What in the world is Super Comics #38* (July 1941) published by Dell doing on Good Girl Comics? A fair question.
I might respond, what in the world is Picasso’s Two Nudes doing in the The Museum of Modern Art? I might also respond that I don’t really know. For some reason, I find the striking flatness of the images (artist Chester Gould‘s lack creating a three dimensional appearance) and bright useage of color oddly appealing – if for nothing else its seemingly pure, crude folksiness. It is certainly unique, and his character Dick Tracy was widely successful.
Art critic Spiegelman “explains that Gould coupled the precision of blueprints to the emotional intensity of the German Expressionist art taking place on the other side of the Atlantic… and he created a kind of Blueprint Expressionism.”
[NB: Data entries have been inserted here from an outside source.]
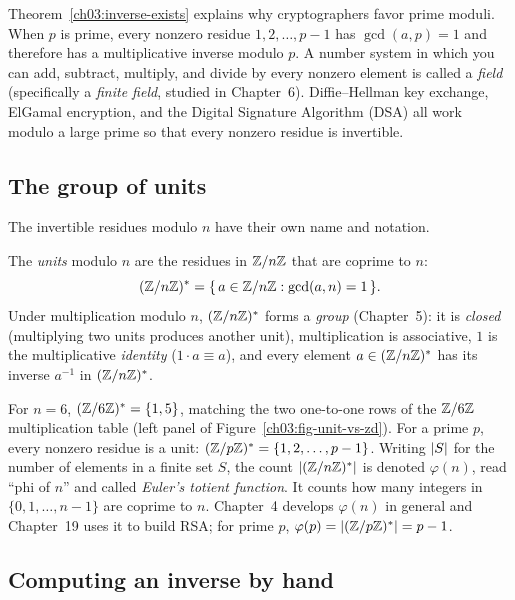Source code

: \begin{whybox}
Theorem~\ref{ch03:inverse-exists} explains why cryptographers favor prime moduli. When $p$ is prime, every nonzero residue $1, 2, \dots, p-1$ has $\gcd(a, p) = 1$ and therefore has a multiplicative inverse modulo $p$. A number system in which you can add, subtract, multiply, and divide by every nonzero element is called a \emph{field} (specifically a \emph{finite field}, studied in Chapter~6). Diffie--Hellman key exchange, ElGamal encryption, and the Digital Signature Algorithm (DSA) all work modulo a large prime so that every nonzero residue is invertible.
\end{whybox}

\subsection{The group of units}

The invertible residues modulo $n$ have their own name and notation.

\begin{definition}
\label{ch03:units}
The \emph{units} modulo $n$ are the residues in $\mathbb{Z}/n\mathbb{Z}$ that are coprime to $n$:
\[
  (\mathbb{Z}/n\mathbb{Z})^{*} = \{\, a \in \mathbb{Z}/n\mathbb{Z} : \gcd(a,n) = 1 \,\}.
\]
Under multiplication modulo $n$, $(\mathbb{Z}/n\mathbb{Z})^{*}$ forms a \emph{group} (Chapter~5): it is \emph{closed} (multiplying two units produces another unit), multiplication is associative, $1$ is the multiplicative \emph{identity} ($1 \cdot a \equiv a$), and every element $a \in (\mathbb{Z}/n\mathbb{Z})^{*}$ has its inverse $a^{-1}$ in $(\mathbb{Z}/n\mathbb{Z})^{*}$.
\end{definition}

For $n = 6$, $(\mathbb{Z}/6\mathbb{Z})^{*} = \{1, 5\}$, matching the two one-to-one rows of the $\mathbb{Z}/6\mathbb{Z}$ multiplication table (left panel of Figure~\ref{ch03:fig-unit-vs-zd}). For a prime $p$, every nonzero residue is a unit: $(\mathbb{Z}/p\mathbb{Z})^{*} = \{1, 2, \dots, p-1\}$. Writing $\lvert S\rvert$ for the number of elements in a finite set $S$, the count $\lvert(\mathbb{Z}/n\mathbb{Z})^{*}\rvert$ is denoted $\varphi(n)$, read ``phi of $n$'' and called \emph{Euler's totient function}. It counts how many integers in $\{0, 1, \dots, n-1\}$ are coprime to $n$. Chapter~4 develops $\varphi(n)$ in general and Chapter~19 uses it to build RSA; for prime $p$, $\varphi(p) = \lvert(\mathbb{Z}/p\mathbb{Z})^{*}\rvert = p - 1$.

\subsection{Computing an inverse by hand}

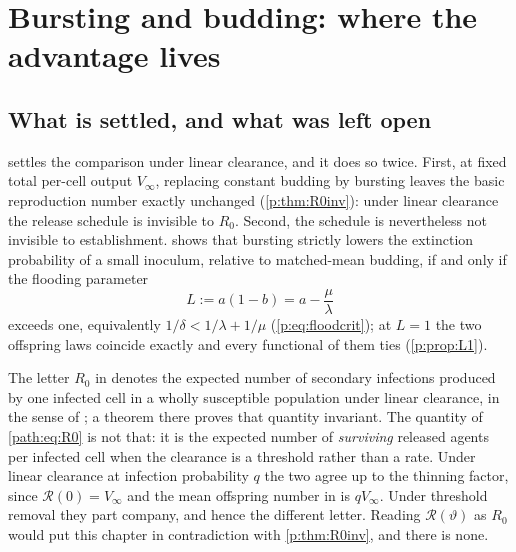 
\section{Bursting and budding: where the advantage lives}
\label{path:sec:selection}

\subsection{What is settled, and what was left open}
\label{path:sec:settled}

\ChPopcap{} settles the comparison under linear clearance, and it does so
twice. First, at fixed total per-cell output $V_\infty$, replacing constant
budding by bursting leaves the basic reproduction number exactly unchanged
(\cref{p:thm:R0inv}): under linear clearance the release schedule is
invisible to $R_0$. Second, the schedule is nevertheless not invisible to
establishment.  shows that bursting strictly lowers the
extinction probability of a small inoculum, relative to matched-mean
budding, if and only if the flooding parameter
\begin{equation}
L:=a(1-b)=a-\frac{\mu}{\lambda}
\label{path:eq:L}
\end{equation}
exceeds one, equivalently $1/\delta<1/\lambda+1/\mu$
(\cref{p:eq:floodcrit}); at $L=1$ the two offspring laws coincide exactly
and every functional of them ties (\cref{p:prop:L1}).

The letter $R_0$ in \ChPop{} denotes the expected number of secondary
infections produced by one infected cell in a wholly susceptible population
under linear clearance, in the sense of \cite{diekmann1990definition}; a
theorem there proves that quantity invariant. The quantity of
\cref{path:eq:R0} is not that: it is the expected number of \emph{surviving}
released agents per infected cell when the clearance is a threshold rather
than a rate. Under linear clearance at infection probability $q$ the two
agree up to the thinning factor, since $\mathcal{R}(0)=V_\infty$ and the
mean offspring number in \ChPop{} is $qV_\infty$. Under threshold removal
they part company, and hence the different letter. Reading
$\mathcal{R}(\vartheta)$ as $R_0$ would put this chapter in contradiction
with \cref{p:thm:R0inv}, and there is none.


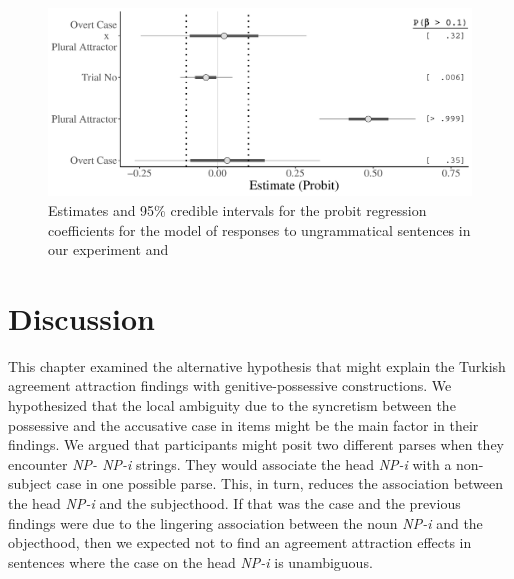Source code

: \begin{knitrout}
\color{fgcolor}\begin{figure}[hbt!]

{\centering \includegraphics[width=\linewidth]{figure/exp1BayesUngram-1} 

}

\caption[Estimates and 95\% credible intervals for the probit regression coefficients for the model of responses to ungrammatical sentences in our experiment and Lago et al. (2019)]{Estimates and 95\% credible intervals for the probit regression coefficients for the model of responses to ungrammatical sentences in our experiment and \citet{LagoEtAl2019}}\label{fig:exp1BayesUngram}
\end{figure}
\end{knitrout}

\section{Discussion}

This chapter examined the alternative hypothesis that might explain the Turkish agreement attraction findings with genitive-possessive constructions. We hypothesized that the local ambiguity due to the syncretism between the possessive and the accusative case in \cites{LagoEtAl2019} items might be the main factor in their findings. We argued that participants might posit two different parses when they encounter \emph{NP-\Gen{} NP-i} strings. They would associate the head \emph{NP-i} with a non-subject case in one possible parse. This, in turn, reduces the association between the head \emph{NP-i} and the subjecthood. If that was the case and the previous findings were due to the lingering association between the noun \emph{NP-i} and the objecthood, then we expected not to find an agreement attraction effects in sentences where the case on the head \emph{NP-i} is unambiguous.

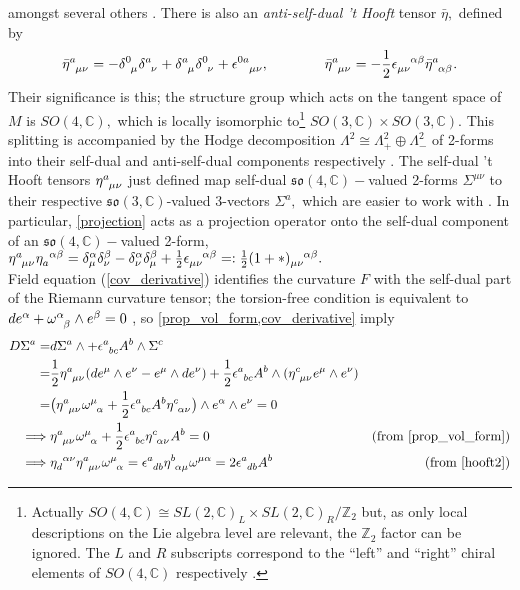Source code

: \documentclass[a4paper,12pt, onecolumn, notitlepage]{article}
\theoremstyle{definition}
\theoremstyle{remark}
\newcommand{\al}{\alpha}
\newcommand{\w}{\omega}
\newcommand{\m}{\mu}
\newcommand{\n}{\nu}
\newcommand{\e}{\epsilon}
\newcommand{\hooft}[3]{\eta\indices{^{#1}_{#2}_{#3}}}
\newcommand{\ihooft}[3]{\eta\indices{_{#1}^{#2}^{#3}}}
\begin{document}
amongst several others \cite{hooft_1976}. There is also an \emph{anti-self-dual 't Hooft} tensor $\bar{\eta},$ defined by
\begin{equation}
\label{asdhooft}
\bar{\eta}\indices{^a_\m_\n} =  -\delta\indices{^0_\mu}\delta\indices{^a_\nu} + \delta\indices{^a_\mu}\delta\indices{^0_\nu} + \epsilon\indices{^0^a_\mu_\nu},\qquad\qquad\bar{\eta}\indices{^a_\m_\n}=-\frac{1}{2}\e\indices{_\m_\n^\al^\beta}\bar{\eta}\indices{^a_\al_\beta}.\\
\end{equation}
Their significance is this; the structure group which acts on the tangent space of $M$ is $SO(4,\mathbb{C}),$ which is locally isomorphic to\footnote{Actually $SO(4,\mathbb{C}) \cong SL(2,\mathbb{C})_{L}\times SL(2,\mathbb{C})_{R}/\mathbb{Z}_{2}$ but, as only local descriptions on the Lie algebra level are relevant, the $\mathbb{Z}_{2}$ factor can be ignored. The $L$ and $R$ subscripts correspond to the ``left'' and ``right'' chiral elements of $SO(4,\mathbb{C})$ respectively \cite{lee_2011}.} $SO(3,\mathbb{C})\times SO(3,\mathbb{C}).$ This splitting is accompanied by the Hodge decomposition $\Lambda^{2}\cong\Lambda_{+}^{2}\oplus\Lambda^{2}_{-}$ of 2-forms into their self-dual and anti-self-dual components respectively \cite{atiyah_1978, lee_2011}. The self-dual 't Hooft tensors $\hooft{a}{\m}{\n}$ just defined map self-dual $\mathfrak{so}(4,\mathbb{C})-$valued 2-forms $\Sigma^{\m\n}$ to their respective $\mathfrak{so}(3,\mathbb{C})$-valued 3-vectors $\Sigma^{a},$ which are easier to work with \cite{hooft_1976}. In particular, \cref{projection} acts as a projection operator onto the self-dual component of an $\mathfrak{so}(4,\mathbb{C})-$valued 2-form, $\hooft{a}{\m}{\n}\ihooft{a}{\al}{\beta} = \delta^{\al}_{\m}\delta^{\beta}_{\n} - \delta^{\al}_{\n}\delta^{\beta}_{\m} +\frac{1}{2}\e\indices{_\m_\n^\al^\beta} =: \frac{1}{2}(1+\ast)\indices{_\m_\n^\al^\beta}.$\\
Field equation (\ref{cov_derivative}) identifies the curvature $F$ with the self-dual part of the Riemann curvature tensor; the torsion-free condition is equivalent to $de\indices{^\al} + \w\indices{^\al_\beta}\wedge e\indices{^\beta}=0$ \cite{eguchi_1980}, so \cref{prop_vol_form,cov_derivative} imply
\begin{align*}
	D\Sigma\indices{^a} =& d\Sigma\indices{^a}\wedge + \e\indices{^a_b_c}A\indices{^b}\wedge\Sigma\indices{^c}\\
	=&\frac{1}{2}\hooft{a}{\m}{\n}(de\indices{^\m}\wedge e\indices{^\n} - e\indices{^\m}\wedge de\indices{^\n}) +\frac{1}{2}\e\indices{^a_b_c}A^{b}\wedge (\hooft{c}{\m}{\n}e^{\m}\wedge e^{\n})\\
	=&\big(\hooft{a}{\m}{\n}\w\indices{^\m_\al} +\frac{1}{2}\e\indices{^a_b_c}A\indices{^b}\hooft{c}{\al}{\n}\big)\wedge e^{\al}\wedge e^{\n}=0\\
	\implies& \hooft{a}{\m}{\n}\w\indices{^\m_\al} +\frac{1}{2}\e\indices{^a_b_c}\hooft{c}{\al}{\n}A^{b}=0 &(\text{from \ref{prop_vol_form})}\\
	\implies& \ihooft{d}{\al}{\n}\hooft{a}{\m}{\n}\w\indices{^\m_\al}=\e\indices{^a_d_b}\hooft{b}{\al}{\m}\w\indices{^\m^\al}=2\e\indices{^a_d_b}A^{b} &(\text{from \ref{hooft2})}
\end{align*}
\end{document}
German Expressionism is described as bold, simplified (or distorted, exaggerated forms), sometimes clashing colors, direct and frank. Whether this is what Gould intended or not, that does sum up his style pretty well. Gould would have been about 20 years old when the German Expressionism movement reached its peak, but having grown up in Pawnee, Oklahoma it is not clear whether he could have been exposed to this influence or it was just happy coincidence from a lack of true art training.
What is for certain, Gould knew how to weave a story and appeal to the masses with a tough (if not violent) cop that had an impenetrable core of honesty. Taking note of the gang crime headlines at the time (think bootleggers, prohibition, Ma Barker, Bonnie and Clyde, “Pretty Boy” Floyd etc.) he created a no-nonsense cop (and love interest Tess Trueheart) to fight against it. Newspaper management loved it and the rest, as they say, is history.